**EXERCISE GOAL**
Would you copy the records exactly, leaving the pictures out?

**DATA SECTION**
Segment Open

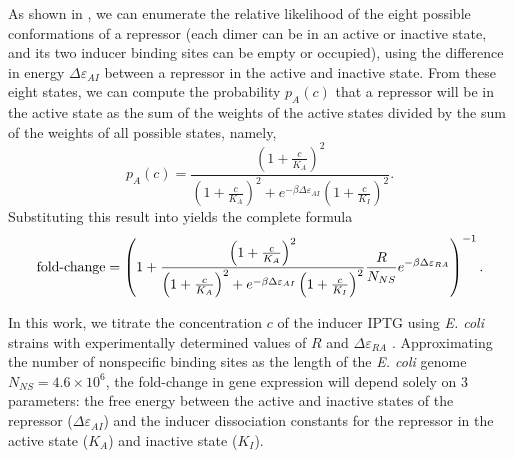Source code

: As shown in \fref[figrepressorInducerStates], we can enumerate the relative
likelihood of the eight possible conformations of a repressor (each dimer
can be in an active or inactive state, and its two inducer binding sites
can be empty or occupied), using the difference in energy $\Delta \varepsilon_{AI}$ between a
repressor in the active and inactive state. From these eight states, we can
compute the probability $p_A(c)$ that a repressor will be in the active state
as the sum of the weights of the active states divided by the sum of the weights
of all possible states, namely,
\begin{equation}\label{eq6}
p_A(c)=\frac{\left(1+\frac{c}{K_A}\right)^2}{\left(1+\frac{c}{K_A}\right)^2+e^{-\beta  \Delta \varepsilon_{AI} }\left(1+\frac{c}{K_I}\right)^2}.
\end{equation}
Substituting this result into \eref[eq5] yields the
complete formula
\begin{equation}\label{eq7}
\operatorname{fold-change}= \left(
1+\frac{\left(1+\frac{c}{K_A}\right)^2}{\left(1+\frac{c}{K_A}\right)^2+e^{-\beta  \Delta \varepsilon_{AI} }\left(1+\frac{c}{K_I}\right)^2}\frac{R}{N_{NS}}e^{-\beta \Delta\varepsilon_{RA}} \right)^{-1}.
\end{equation}

In this work, we titrate the concentration \(c\) of the inducer IPTG using
\textit{E. coli} strains with experimentally determined values of $R$ and
$\Delta\varepsilon_{RA}$ \cite{Garcia2011}. Approximating the number of
nonspecific binding sites as the length of the \textit{E. coli} genome $N_{NS} =
4.6 \times 10^6$, the
fold-change in gene expression will depend solely on 3 parameters: the free
energy between the active and inactive states of the repressor
($\Delta\varepsilon_{AI}$) and the inducer dissociation constants for the
repressor in the active state ($K_A$) and inactive state ($K_I$).
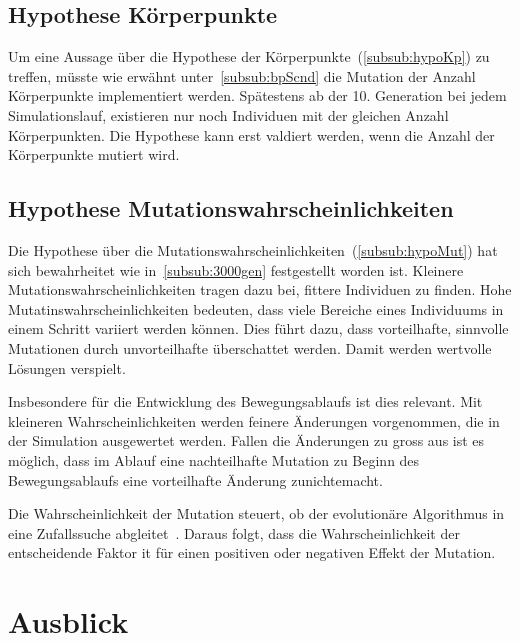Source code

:     \subsection{Hypothese Körperpunkte}

      Um eine Aussage über die Hypothese der Körperpunkte~(\vref{subsub:hypoKp}) zu treffen,
      müsste wie erwähnt unter~\vref{subsub:bpScnd} die Mutation der Anzahl Körperpunkte implementiert werden.
      Spätestens ab der 10. Generation bei jedem Simulationslauf,
      existieren nur noch Individuen mit der gleichen Anzahl Körperpunkten.
      Die Hypothese kann erst valdiert werden, wenn die Anzahl der Körperpunkte mutiert wird.

    \subsection{Hypothese Mutationswahrscheinlichkeiten}

      Die Hypothese über die Mutationswahrscheinlichkeiten~(\vref{subsub:hypoMut}) hat sich bewahrheitet
      wie in~\vref{subsub:3000gen} festgestellt worden ist.
      Kleinere Mutationswahrscheinlichkeiten tragen dazu bei, fittere Individuen zu finden.
      Hohe Mutatinswahrscheinlichkeiten bedeuten,
      dass viele Bereiche eines Individuums in einem Schritt variiert werden können.
      Dies führt dazu, dass vorteilhafte, sinnvolle Mutationen durch unvorteilhafte überschattet werden.
      Damit werden wertvolle Lösungen verspielt.

      \smallskip

      Insbesondere für die Entwicklung des Bewegungsablaufs ist dies relevant.
      Mit kleineren Wahrscheinlichkeiten werden feinere Änderungen vorgenommen,
      die in der Simulation ausgewertet werden.
      Fallen die Änderungen zu gross aus ist es möglich, dass im Ablauf eine nachteilhafte Mutation
      zu Beginn des Bewegungsablaufs eine vorteilhafte Änderung zunichtemacht.

      \smallskip

      Die Wahrscheinlichkeit der Mutation steuert,
      ob der evolutionäre Algorithmus in eine Zufallssuche abgleitet~\cite{Sampson1976}.
      Daraus folgt, dass die Wahrscheinlichkeit der entscheidende Faktor it für einen positiven oder
      negativen Effekt der Mutation.

  \section{Ausblick\label{sec:ausblick}}

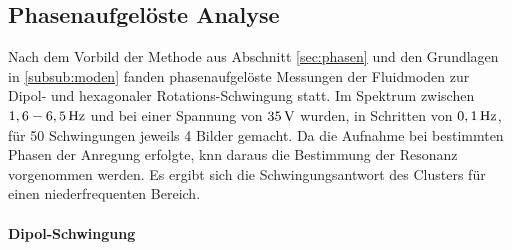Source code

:       \subsection{Phasenaufgelöste Analyse}\label{subsec:phasenanal}

        Nach dem Vorbild der Methode aus Abschnitt \ref{sec:phasen} und den Grundlagen in \ref{subsub:moden} fanden phasenaufgelöste Messungen der Fluidmoden zur Dipol- und hexagonaler Rotations-Schwingung statt. Im Spektrum zwischen $\unit[1,6-6,5]{Hz}$ und bei einer Spannung von $\unit[35]{V}$  wurden, in Schritten von $\unit[0,1]{Hz}$, für 50 Schwingungen jeweils 4 Bilder gemacht. Da die Aufnahme bei bestimmten Phasen der Anregung erfolgte, knn daraus die Bestimmung der Resonanz vorgenommen werden. Es ergibt sich die Schwingungsantwort des Clusters für einen niederfrequenten Bereich.

        \paragraph{Dipol-Schwingung}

Segment Closed

**EXERCISE ANSWER**
Source code

: As shown in \fref[figrepressorInducerStates], we can enumerate the relative
likelihood of the eight possible conformations of a repressor (each dimer
can be in an active or inactive state, and its two inducer binding sites
can be empty or occupied), using the difference in energy $\Delta \varepsilon_{AI}$ between a
repressor in the active and inactive state. From these eight states, we can
compute the probability $p_A(c)$ that a repressor will be in the active state
as the sum of the weights of the active states divided by the sum of the weights
of all possible states, namely,
\begin{equation}\label{eq6}
p_A(c)=\frac{\left(1+\frac{c}{K_A}\right)^2}{\left(1+\frac{c}{K_A}\right)^2+e^{-\beta  \Delta \varepsilon_{AI} }\left(1+\frac{c}{K_I}\right)^2}.
\end{equation}
Substituting this result into \eref[eq5] yields the
complete formula
\begin{equation}\label{eq7}
\operatorname{fold-change}= \left(
1+\frac{\left(1+\frac{c}{K_A}\right)^2}{\left(1+\frac{c}{K_A}\right)^2+e^{-\beta  \Delta \varepsilon_{AI} }\left(1+\frac{c}{K_I}\right)^2}\frac{R}{N_{NS}}e^{-\beta \Delta\varepsilon_{RA}} \right)^{-1}.
\end{equation}

In this work, we titrate the concentration \(c\) of the inducer IPTG using
\textit{E. coli} strains with experimentally determined values of $R$ and
$\Delta\varepsilon_{RA}$ \cite{Garcia2011}. Approximating the number of
nonspecific binding sites as the length of the \textit{E. coli} genome $N_{NS} =
4.6 \times 10^6$, the
fold-change in gene expression will depend solely on 3 parameters: the free
energy between the active and inactive states of the repressor
($\Delta\varepsilon_{AI}$) and the inducer dissociation constants for the
repressor in the active state ($K_A$) and inactive state ($K_I$).
Source code

:     \subsection{Hypothese Körperpunkte}

      Um eine Aussage über die Hypothese der Körperpunkte~(\vref{subsub:hypoKp}) zu treffen,
      müsste wie erwähnt unter~\vref{subsub:bpScnd} die Mutation der Anzahl Körperpunkte implementiert werden.
      Spätestens ab der 10. Generation bei jedem Simulationslauf,
      existieren nur noch Individuen mit der gleichen Anzahl Körperpunkten.
      Die Hypothese kann erst valdiert werden, wenn die Anzahl der Körperpunkte mutiert wird.

    \subsection{Hypothese Mutationswahrscheinlichkeiten}

      Die Hypothese über die Mutationswahrscheinlichkeiten~(\vref{subsub:hypoMut}) hat sich bewahrheitet
      wie in~\vref{subsub:3000gen} festgestellt worden ist.
      Kleinere Mutationswahrscheinlichkeiten tragen dazu bei, fittere Individuen zu finden.
      Hohe Mutatinswahrscheinlichkeiten bedeuten,
      dass viele Bereiche eines Individuums in einem Schritt variiert werden können.
      Dies führt dazu, dass vorteilhafte, sinnvolle Mutationen durch unvorteilhafte überschattet werden.
      Damit werden wertvolle Lösungen verspielt.

      \smallskip

      Insbesondere für die Entwicklung des Bewegungsablaufs ist dies relevant.
      Mit kleineren Wahrscheinlichkeiten werden feinere Änderungen vorgenommen,
      die in der Simulation ausgewertet werden.
      Fallen die Änderungen zu gross aus ist es möglich, dass im Ablauf eine nachteilhafte Mutation
      zu Beginn des Bewegungsablaufs eine vorteilhafte Änderung zunichtemacht.

      \smallskip

      Die Wahrscheinlichkeit der Mutation steuert,
      ob der evolutionäre Algorithmus in eine Zufallssuche abgleitet~\cite{Sampson1976}.
      Daraus folgt, dass die Wahrscheinlichkeit der entscheidende Faktor it für einen positiven oder
      negativen Effekt der Mutation.

  \section{Ausblick\label{sec:ausblick}}

Source code

:       \subsection{Phasenaufgelöste Analyse}\label{subsec:phasenanal}

        Nach dem Vorbild der Methode aus Abschnitt \ref{sec:phasen} und den Grundlagen in \ref{subsub:moden} fanden phasenaufgelöste Messungen der Fluidmoden zur Dipol- und hexagonaler Rotations-Schwingung statt. Im Spektrum zwischen $\unit[1,6-6,5]{Hz}$ und bei einer Spannung von $\unit[35]{V}$  wurden, in Schritten von $\unit[0,1]{Hz}$, für 50 Schwingungen jeweils 4 Bilder gemacht. Da die Aufnahme bei bestimmten Phasen der Anregung erfolgte, knn daraus die Bestimmung der Resonanz vorgenommen werden. Es ergibt sich die Schwingungsantwort des Clusters für einen niederfrequenten Bereich.

        \paragraph{Dipol-Schwingung}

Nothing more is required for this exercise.